When you reach the line containing "## 14-ini-file-parser" in the entries below, begin reproducing lines exactly, and stop once the line containing "## Peer-reviewed publications" is done.

Data provided START

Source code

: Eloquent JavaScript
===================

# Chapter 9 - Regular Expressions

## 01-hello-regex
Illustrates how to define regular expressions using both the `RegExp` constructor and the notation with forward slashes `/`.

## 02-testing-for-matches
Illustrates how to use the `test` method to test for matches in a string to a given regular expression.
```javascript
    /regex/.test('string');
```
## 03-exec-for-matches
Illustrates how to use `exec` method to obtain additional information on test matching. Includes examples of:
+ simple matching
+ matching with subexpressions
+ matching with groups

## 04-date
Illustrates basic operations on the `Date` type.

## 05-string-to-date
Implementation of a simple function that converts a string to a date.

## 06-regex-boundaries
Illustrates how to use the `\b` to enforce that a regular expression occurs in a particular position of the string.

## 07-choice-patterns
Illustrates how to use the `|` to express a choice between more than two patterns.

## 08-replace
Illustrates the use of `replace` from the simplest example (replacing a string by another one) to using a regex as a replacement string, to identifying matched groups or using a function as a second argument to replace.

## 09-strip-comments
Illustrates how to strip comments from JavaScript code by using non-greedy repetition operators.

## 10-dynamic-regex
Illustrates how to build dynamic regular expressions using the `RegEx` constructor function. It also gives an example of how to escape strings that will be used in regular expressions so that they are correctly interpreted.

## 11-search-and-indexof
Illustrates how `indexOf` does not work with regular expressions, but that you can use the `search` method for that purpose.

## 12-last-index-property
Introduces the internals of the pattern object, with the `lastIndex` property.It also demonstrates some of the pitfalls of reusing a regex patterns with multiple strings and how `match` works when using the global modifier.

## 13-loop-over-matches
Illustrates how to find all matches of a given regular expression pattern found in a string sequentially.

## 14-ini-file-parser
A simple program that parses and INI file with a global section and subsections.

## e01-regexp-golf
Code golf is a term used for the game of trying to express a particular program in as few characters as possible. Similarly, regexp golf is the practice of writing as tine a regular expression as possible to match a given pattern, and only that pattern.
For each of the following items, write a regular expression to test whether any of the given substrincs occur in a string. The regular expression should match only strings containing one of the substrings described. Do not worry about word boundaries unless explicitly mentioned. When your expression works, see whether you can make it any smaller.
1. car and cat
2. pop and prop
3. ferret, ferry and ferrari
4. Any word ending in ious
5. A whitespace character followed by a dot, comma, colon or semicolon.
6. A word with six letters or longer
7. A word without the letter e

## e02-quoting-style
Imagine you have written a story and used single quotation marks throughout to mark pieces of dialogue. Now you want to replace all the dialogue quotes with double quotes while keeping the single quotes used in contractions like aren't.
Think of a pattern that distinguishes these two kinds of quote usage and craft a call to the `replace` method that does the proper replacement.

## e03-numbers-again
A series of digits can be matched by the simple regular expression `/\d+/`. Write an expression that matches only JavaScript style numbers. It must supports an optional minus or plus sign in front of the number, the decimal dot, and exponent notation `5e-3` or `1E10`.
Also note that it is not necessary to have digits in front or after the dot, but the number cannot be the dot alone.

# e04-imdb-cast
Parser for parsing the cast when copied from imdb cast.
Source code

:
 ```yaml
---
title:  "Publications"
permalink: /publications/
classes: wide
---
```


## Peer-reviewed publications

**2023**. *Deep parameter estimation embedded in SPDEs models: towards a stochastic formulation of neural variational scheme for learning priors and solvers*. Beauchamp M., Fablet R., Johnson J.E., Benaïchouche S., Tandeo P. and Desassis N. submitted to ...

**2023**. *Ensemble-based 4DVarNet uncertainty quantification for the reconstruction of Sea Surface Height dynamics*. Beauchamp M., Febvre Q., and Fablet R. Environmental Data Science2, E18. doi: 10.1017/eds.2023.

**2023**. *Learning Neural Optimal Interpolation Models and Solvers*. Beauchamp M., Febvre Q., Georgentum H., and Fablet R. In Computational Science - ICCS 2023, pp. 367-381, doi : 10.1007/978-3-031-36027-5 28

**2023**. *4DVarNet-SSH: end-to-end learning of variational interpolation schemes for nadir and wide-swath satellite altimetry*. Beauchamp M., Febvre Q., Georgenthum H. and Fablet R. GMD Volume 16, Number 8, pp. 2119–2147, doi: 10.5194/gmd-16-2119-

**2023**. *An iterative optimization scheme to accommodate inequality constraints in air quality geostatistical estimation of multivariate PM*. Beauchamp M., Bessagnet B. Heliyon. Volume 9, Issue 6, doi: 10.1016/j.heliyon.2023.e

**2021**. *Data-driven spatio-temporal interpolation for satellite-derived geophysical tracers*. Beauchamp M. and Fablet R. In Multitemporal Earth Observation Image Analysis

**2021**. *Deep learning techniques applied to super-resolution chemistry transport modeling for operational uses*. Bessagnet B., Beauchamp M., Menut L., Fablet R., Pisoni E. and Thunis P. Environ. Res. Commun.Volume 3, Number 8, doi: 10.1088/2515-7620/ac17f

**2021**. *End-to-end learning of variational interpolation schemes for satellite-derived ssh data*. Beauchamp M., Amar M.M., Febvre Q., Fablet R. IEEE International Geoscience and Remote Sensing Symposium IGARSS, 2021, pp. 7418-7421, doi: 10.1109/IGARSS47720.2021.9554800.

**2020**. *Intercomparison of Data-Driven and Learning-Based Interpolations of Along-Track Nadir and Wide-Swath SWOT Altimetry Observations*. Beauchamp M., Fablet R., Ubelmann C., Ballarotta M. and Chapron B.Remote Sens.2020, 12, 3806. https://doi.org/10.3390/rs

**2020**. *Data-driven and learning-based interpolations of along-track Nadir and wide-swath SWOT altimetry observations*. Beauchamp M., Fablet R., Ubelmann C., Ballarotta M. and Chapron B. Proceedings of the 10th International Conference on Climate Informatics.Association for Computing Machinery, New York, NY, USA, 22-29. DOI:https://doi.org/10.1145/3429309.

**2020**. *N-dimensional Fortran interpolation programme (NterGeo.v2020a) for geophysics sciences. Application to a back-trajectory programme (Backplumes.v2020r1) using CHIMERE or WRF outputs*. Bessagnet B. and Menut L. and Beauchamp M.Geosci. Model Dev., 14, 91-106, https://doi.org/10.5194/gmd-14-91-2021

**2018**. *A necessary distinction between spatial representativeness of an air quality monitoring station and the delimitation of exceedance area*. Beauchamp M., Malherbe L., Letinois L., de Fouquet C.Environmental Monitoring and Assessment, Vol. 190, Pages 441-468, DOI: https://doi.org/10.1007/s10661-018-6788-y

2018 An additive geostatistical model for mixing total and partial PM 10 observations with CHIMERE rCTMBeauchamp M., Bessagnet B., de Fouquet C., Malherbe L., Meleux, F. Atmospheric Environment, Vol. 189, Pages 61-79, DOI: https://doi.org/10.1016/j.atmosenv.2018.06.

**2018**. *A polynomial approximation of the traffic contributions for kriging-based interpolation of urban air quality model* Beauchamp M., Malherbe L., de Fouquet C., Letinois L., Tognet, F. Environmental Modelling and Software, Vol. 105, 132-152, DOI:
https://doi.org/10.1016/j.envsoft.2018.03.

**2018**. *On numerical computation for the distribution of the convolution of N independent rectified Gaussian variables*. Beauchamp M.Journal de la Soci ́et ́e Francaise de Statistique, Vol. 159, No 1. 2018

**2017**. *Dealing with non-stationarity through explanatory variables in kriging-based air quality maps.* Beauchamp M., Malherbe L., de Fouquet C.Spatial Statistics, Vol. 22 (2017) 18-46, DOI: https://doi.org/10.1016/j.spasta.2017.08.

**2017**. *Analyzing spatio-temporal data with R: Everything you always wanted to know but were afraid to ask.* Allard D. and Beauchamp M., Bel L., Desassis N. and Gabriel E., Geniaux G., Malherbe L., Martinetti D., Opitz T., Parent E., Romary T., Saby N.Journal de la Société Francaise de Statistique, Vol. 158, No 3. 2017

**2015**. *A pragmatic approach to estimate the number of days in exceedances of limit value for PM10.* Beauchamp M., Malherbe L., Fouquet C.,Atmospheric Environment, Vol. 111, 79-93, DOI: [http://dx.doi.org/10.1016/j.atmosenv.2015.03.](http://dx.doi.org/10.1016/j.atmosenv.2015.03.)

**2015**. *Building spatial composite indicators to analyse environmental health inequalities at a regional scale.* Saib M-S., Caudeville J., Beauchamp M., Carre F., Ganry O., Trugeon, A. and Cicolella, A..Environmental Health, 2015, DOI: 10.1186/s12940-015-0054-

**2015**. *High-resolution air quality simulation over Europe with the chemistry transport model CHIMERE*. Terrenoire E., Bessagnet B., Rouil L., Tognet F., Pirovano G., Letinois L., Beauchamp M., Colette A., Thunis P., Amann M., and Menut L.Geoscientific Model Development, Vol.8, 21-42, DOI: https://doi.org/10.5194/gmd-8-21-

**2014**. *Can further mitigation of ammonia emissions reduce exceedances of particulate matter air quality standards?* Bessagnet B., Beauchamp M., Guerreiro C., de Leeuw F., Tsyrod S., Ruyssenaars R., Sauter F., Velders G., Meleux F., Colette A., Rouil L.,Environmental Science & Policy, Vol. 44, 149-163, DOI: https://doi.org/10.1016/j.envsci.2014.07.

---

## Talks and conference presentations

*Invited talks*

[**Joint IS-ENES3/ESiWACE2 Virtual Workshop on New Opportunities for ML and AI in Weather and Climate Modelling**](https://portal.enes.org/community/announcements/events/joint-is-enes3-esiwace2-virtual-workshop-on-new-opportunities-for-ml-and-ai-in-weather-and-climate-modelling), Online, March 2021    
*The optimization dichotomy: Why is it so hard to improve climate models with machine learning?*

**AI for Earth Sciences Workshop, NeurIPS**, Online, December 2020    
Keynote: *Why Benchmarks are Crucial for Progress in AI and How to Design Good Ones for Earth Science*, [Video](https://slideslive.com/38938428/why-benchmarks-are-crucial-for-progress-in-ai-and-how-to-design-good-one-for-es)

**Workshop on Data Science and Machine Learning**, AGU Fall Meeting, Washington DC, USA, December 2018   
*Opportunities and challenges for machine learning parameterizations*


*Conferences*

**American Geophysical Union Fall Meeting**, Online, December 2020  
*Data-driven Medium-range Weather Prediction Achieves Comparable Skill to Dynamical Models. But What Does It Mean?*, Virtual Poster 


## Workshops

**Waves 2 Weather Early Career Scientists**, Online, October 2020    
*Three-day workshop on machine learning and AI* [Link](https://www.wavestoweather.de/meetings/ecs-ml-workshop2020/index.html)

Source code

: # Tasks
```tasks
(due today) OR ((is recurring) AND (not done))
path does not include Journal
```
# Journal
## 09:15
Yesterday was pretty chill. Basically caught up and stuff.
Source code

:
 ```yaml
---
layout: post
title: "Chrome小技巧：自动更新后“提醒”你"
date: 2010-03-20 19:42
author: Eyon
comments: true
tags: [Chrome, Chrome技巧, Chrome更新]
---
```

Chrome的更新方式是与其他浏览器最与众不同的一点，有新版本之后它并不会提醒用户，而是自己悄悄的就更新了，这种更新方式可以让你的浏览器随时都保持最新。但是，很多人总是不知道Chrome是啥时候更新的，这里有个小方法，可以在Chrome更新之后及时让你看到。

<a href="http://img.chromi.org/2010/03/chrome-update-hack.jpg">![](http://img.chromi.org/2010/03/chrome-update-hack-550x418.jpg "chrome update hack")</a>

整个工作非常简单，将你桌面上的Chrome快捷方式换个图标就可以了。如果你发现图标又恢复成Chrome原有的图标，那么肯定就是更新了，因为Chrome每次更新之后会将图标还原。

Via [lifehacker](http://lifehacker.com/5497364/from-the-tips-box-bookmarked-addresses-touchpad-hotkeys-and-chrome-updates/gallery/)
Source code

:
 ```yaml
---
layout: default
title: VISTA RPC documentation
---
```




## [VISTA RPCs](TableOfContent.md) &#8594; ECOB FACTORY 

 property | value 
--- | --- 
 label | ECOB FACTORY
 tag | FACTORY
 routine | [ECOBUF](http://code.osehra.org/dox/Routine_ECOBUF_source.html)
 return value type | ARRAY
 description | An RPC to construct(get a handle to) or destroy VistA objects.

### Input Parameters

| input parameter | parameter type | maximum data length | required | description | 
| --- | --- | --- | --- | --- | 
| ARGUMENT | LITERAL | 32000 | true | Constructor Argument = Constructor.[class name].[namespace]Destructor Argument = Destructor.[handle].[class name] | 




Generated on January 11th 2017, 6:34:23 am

Data provided END

> Reply to the exercise:
## 14-ini-file-parser
A simple program that parses and INI file with a global section and subsections.

## e01-regexp-golf
Code golf is a term used for the game of trying to express a particular program in as few characters as possible. Similarly, regexp golf is the practice of writing as tine a regular expression as possible to match a given pattern, and only that pattern.
For each of the following items, write a regular expression to test whether any of the given substrincs occur in a string. The regular expression should match only strings containing one of the substrings described. Do not worry about word boundaries unless explicitly mentioned. When your expression works, see whether you can make it any smaller.
1. car and cat
2. pop and prop
3. ferret, ferry and ferrari
4. Any word ending in ious
5. A whitespace character followed by a dot, comma, colon or semicolon.
6. A word with six letters or longer
7. A word without the letter e

## e02-quoting-style
Imagine you have written a story and used single quotation marks throughout to mark pieces of dialogue. Now you want to replace all the dialogue quotes with double quotes while keeping the single quotes used in contractions like aren't.
Think of a pattern that distinguishes these two kinds of quote usage and craft a call to the `replace` method that does the proper replacement.

## e03-numbers-again
A series of digits can be matched by the simple regular expression `/\d+/`. Write an expression that matches only JavaScript style numbers. It must supports an optional minus or plus sign in front of the number, the decimal dot, and exponent notation `5e-3` or `1E10`.
Also note that it is not necessary to have digits in front or after the dot, but the number cannot be the dot alone.

# e04-imdb-cast
Parser for parsing the cast when copied from imdb cast.
Source code

:
 ```yaml
---
title:  "Publications"
permalink: /publications/
classes: wide
---
```


## Peer-reviewed publications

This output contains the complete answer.